A NEW ORLEANS TRIBUNE EDITORIAL

Mayor LaToya Cantrell says there was nothing impromptu or secretive about the trip she and roughly three dozen others took to Havana, Cuba in early April, adding that the seeds of the journey were planted in the fall of 2018 after she met with Cuba’s ambassador José Ramón Cabañas Rodríguez and other leaders from the island nation.
“They sent a delegation to New Orleans to meet and discuss opportunities surrounding a sister city partnership,” the Mayor told The New Orleans Tribune in a telephone interview shortly after returning from Cuba. “That started the process.”
Economic development opportunities between the city and Cuba topped the list of relevant reasons for her visit.
Members of the delegation included representatives from the Port of New Orleans and the New Orleans Business Alliance, Cantrell says.

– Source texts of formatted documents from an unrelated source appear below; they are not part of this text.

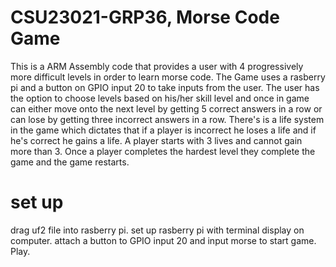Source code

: # CSU23021-GRP36, Morse Code Game

This is a ARM Assembly code that provides a user with 4 progressively more difficult levels in order to learn morse code. 
The Game uses a rasberry pi and a button on GPIO input 20 to take inputs from the user. 
The user has the option to choose levels based on his/her skill level and once in game can either move onto the next level by getting 5 correct answers in a row or can lose by getting three incorrect answers in a row. 
There's is a life system in the game which dictates that if a player is incorrect he loses a life and if he's correct he gains a life. A player starts with 3 lives and cannot gain more than 3. 
Once a player completes the hardest level they complete the game and the game restarts. 

# set up
drag uf2 file into rasberry pi.
set up rasberry pi with terminal display on computer.
attach a button to GPIO input 20 and input morse to start game. 
Play. 
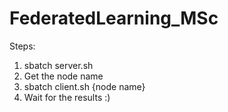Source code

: # FederatedLearning_MSc

Steps:
1. sbatch server.sh
2. Get the node name
3. sbatch client.sh {node name}
4. Wait for the results :)

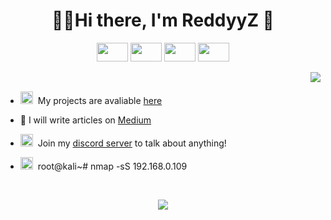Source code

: <h1 align="center">👨‍💻Hi there, I'm ReddyyZ 👋</h1>

<p align="center">
  <img src="https://devicons.github.io/devicon/devicon.git/icons/python/python-original.svg" width="50" height="30">
  <img src="https://devicons.github.io/devicon/devicon.git/icons/html5/html5-original-wordmark.svg" width="50" height="30">
  <img src="https://devicons.github.io/devicon/devicon.git/icons/css3/css3-original-wordmark.svg" width="50" height="30">
  <img src="https://devicons.github.io/devicon/devicon.git/icons/javascript/javascript-original.svg" width="50" height="30">
</p>

<img align='right' src="https://i.giphy.com/media/YQitE4YNQNahy/giphy.webp">
<br>

- <img src="https://image.flaticon.com/icons/png/512/25/25231.png" width="20" height="20">&nbsp;&nbsp;My projects are avaliable [here](https://github.com/ReddyyZ)

- 📝 I will write articles on [Medium](https://medium.com/@reddyyz)

- <img src="https://image.flaticon.com/icons/png/512/2111/2111370.png" width="20" height="20">&nbsp;&nbsp;Join my [discord server](https://discord.gg) to talk about anything!

- <img src="https://drt.sh/img/surface-pro-refind/os_kali.png" width="20" height="20">&nbsp;&nbsp;root@kali~# nmap -sS 192.168.0.109



<br>

<p align="center"><img src="https://github-readme-stats.vercel.app/api?username=reddyyz&show_icons=true"></p>
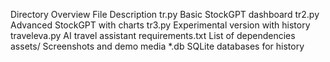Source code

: Directory Overview
File	Description
tr.py	Basic StockGPT dashboard
tr2.py	Advanced StockGPT with charts
tr3.py	Experimental version with history
traveleva.py	AI travel assistant
requirements.txt	List of dependencies
assets/	Screenshots and demo media
*.db	SQLite databases for history
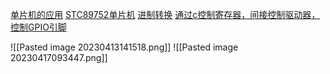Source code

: [单片机的应用](https://www.bilibili.com/video/BV1Mb411e7re?t=321.6&p=3)
[STC89752单片机](https://www.bilibili.com/video/BV1Mb411e7re?t=533.3&p=3)
[进制转换](https://www.bilibili.com/video/BV1Mb411e7re?t=1501.6&p=4)
[通过c控制寄存器，间接控制驱动器，控制GPIO引脚](https://www.bilibili.com/video/BV1Mb411e7re?p=4&spm_id_from=pageDriver&vd_source=b92112731015c20054034d26c9ad8a67)

![[Pasted image 20230413141518.png]]
![[Pasted image 20230417093447.png]]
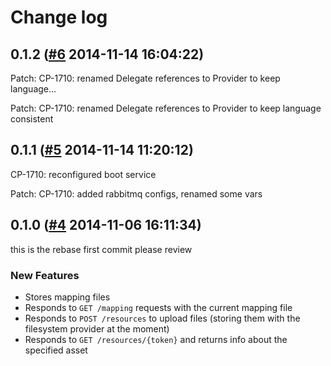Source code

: # Change log
## 0.1.2 ([#6](https://git.mobcastdev.com/Quartermaster/storage-service/pull/6) 2014-11-14 16:04:22)

Patch: CP-1710: renamed Delegate references to Provider to keep language...

Patch: CP-1710: renamed Delegate references to Provider to keep language consistent

## 0.1.1 ([#5](https://git.mobcastdev.com/Quartermaster/storage-service/pull/5) 2014-11-14 11:20:12)

CP-1710: reconfigured boot service

Patch: CP-1710: added rabbitmq configs, renamed some vars

## 0.1.0 ([#4](https://git.mobcastdev.com/Quartermaster/storage-service/pull/4) 2014-11-06 16:11:34)

this is the rebase first commit please review

### New Features

- Stores mapping files
- Responds to `GET /mapping` requests with the current mapping file
- Responds to `POST /resources` to upload files (storing them with the filesystem provider at the moment)
- Responds to `GET /resources/{token}` and returns info about the specified asset

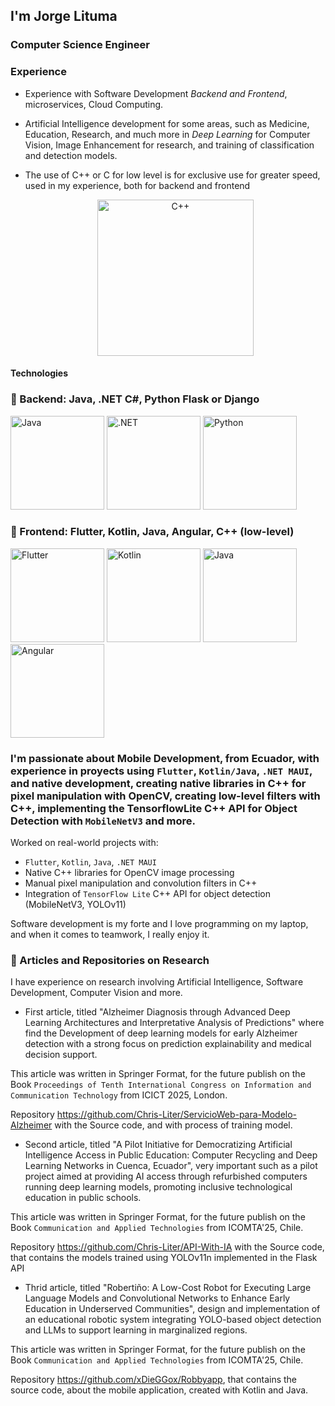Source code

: ## I'm Jorge Lituma

### Computer Science Engineer

### Experience
- Experience with Software Development *Backend and Frontend*, microservices, Cloud Computing.
- Artificial Intelligence development for some areas, such as Medicine, Education, Research, and much more in *Deep Learning* for Computer Vision, Image Enhancement for research, and training of classification and detection models.
- The use of C++ or C for low level is for exclusive use for greater speed, used in my experience, both for backend and frontend

  <div align="center">
  <img src="https://cipsa.net/wp-content/uploads/01-img-logo-c-cipsa-barcelona-bilbao.png" alt="C++" height="250"/>
</div>

#### Technologies
### 🧠 Backend: Java, .NET C#, Python Flask or Django 
<p> 
  <img src="https://www.muylinux.com/wp-content/uploads/2022/03/java.png" alt="Java" height="150"/>
  <img src="https://geekstorming.wordpress.com/wp-content/uploads/2019/12/7e49c-1mfohvi5b1xzkytxiaky7pq.png" alt=".NET" height="150"/>
  <img src="https://i0.wp.com/junilearning.com/wp-content/uploads/2020/06/python-programming-language.webp?fit=1920%2C1920&ssl=1" alt="Python" height="150"/>
<!--   <img src="https://img.shields.io/badge/Flask-000000?style=for-the-badge&logo=flask&logoColor=white" alt="Flask" height="150"/> -->
</p>

### 🎨 Frontend: Flutter, Kotlin, Java, Angular, C++ (low-level)
<p> 
  <img src="https://cdn.prod.website-files.com/5ee12d8d7f840543bde883de/5ef3a1148ac97166a06253c1_flutter-logo-white-inset.svg" alt="Flutter" height="150"/>
  <img src="https://cdn-images-1.medium.com/max/480/1*jA64NTovT-efZ96tcq-X5g.png" alt="Kotlin" height="150"/>
  <img src="https://www.muylinux.com/wp-content/uploads/2022/03/java.png" alt="Java" height="150"/>
  <img src="https://encrypted-tbn0.gstatic.com/images?q=tbn:ANd9GcRGakkUEbXyfann4M16v9CV-sTa915cUOdh9g&s" alt="Angular" height="150"/>
</p>

<!--### Proyects
- [Mobile Development with native libs C++]()
- [Alzheimer's Detection Model with published Article]()-->


### I'm passionate about Mobile Development, from Ecuador, with experience in proyects using `Flutter`, `Kotlin/Java`, `.NET MAUI`, and native development, creating native libraries in C++ for pixel manipulation with OpenCV, creating low-level filters with C++, implementing the TensorflowLite C++ API for Object Detection with `MobileNetV3` and more.

Worked on real-world projects with:
- `Flutter`, `Kotlin`, `Java`, `.NET MAUI`
- Native C++ libraries for OpenCV image processing
- Manual pixel manipulation and convolution filters in C++
- Integration of `TensorFlow Lite` C++ API for object detection (MobileNetV3, YOLOv11)


Software development is my forte and I love programming on my laptop, and when it comes to teamwork, I really enjoy it.

### 📑 Articles and Repositories on Research
I have experience on research involving Artificial Intelligence, Software Development, Computer Vision and more.

* First article, titled "Alzheimer Diagnosis through Advanced Deep Learning Architectures and Interpretative Analysis of Predictions" where find the Development of deep learning models for early Alzheimer detection with a strong focus on prediction explainability and medical decision support.

This article was written in Springer Format, for the future publish on the Book `Proceedings of Tenth International Congress on Information and Communication Technology` from ICICT 2025, London.

Repository https://github.com/Chris-Liter/ServicioWeb-para-Modelo-Alzheimer with the Source code, and with process of training model.

* Second article, titled "A Pilot Initiative for Democratizing Artificial Intelligence Access in Public Education: Computer Recycling and Deep Learning Networks in Cuenca, Ecuador", very important such as a pilot project aimed at providing AI access through refurbished computers running deep learning models, promoting inclusive technological education in public schools.

This article was written in Springer Format, for the future publish on the Book `Communication and Applied Technologies` from ICOMTA'25, Chile.

Repository https://github.com/Chris-Liter/API-With-IA with the Source code, that contains the models trained using YOLOv11n implemented in the Flask API

* Thrid article, titled "Robertiño: A Low-Cost Robot for Executing Large Language Models and Convolutional Networks to Enhance Early Education in Underserved Communities", design and implementation of an educational robotic system integrating YOLO-based object detection and LLMs to support learning in marginalized regions.

This article was written in Springer Format, for the future publish on the Book `Communication and Applied Technologies` from ICOMTA'25, Chile.

Repository https://github.com/xDieGGox/Robbyapp, that contains the source code, about the mobile application, created with Kotlin and Java.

Members of the New Orleans delegation visited the Mariel Port Special Development Zone, which features a container terminal, general cargo, bulk and refrigerated handling and storage facilities. According to the itinerary the Mariel Zone is “ideally situated to handle U.S. cargo when the U.S. trade embargo is eventually.”
“Before the embargo, New Orleans was Cuba’s top trade partner,” Cantrell says. “It’s not a matter of if, but when the embargo is lifted, we need to be ready to resume and expand that relationship.”
The Visit to Cuba
In addition to the Mariel Port Zone, points of interest during the nearly week-long trip also included a cultural tour of old Havana, a visit to the Muraleando neighborhood in Havana to see first hand how a public art project has transformed an entire community, a trip to a primary school, another to the Literacy Museum, and still another to the University of Havana, where students must buy their books, but tuition is free.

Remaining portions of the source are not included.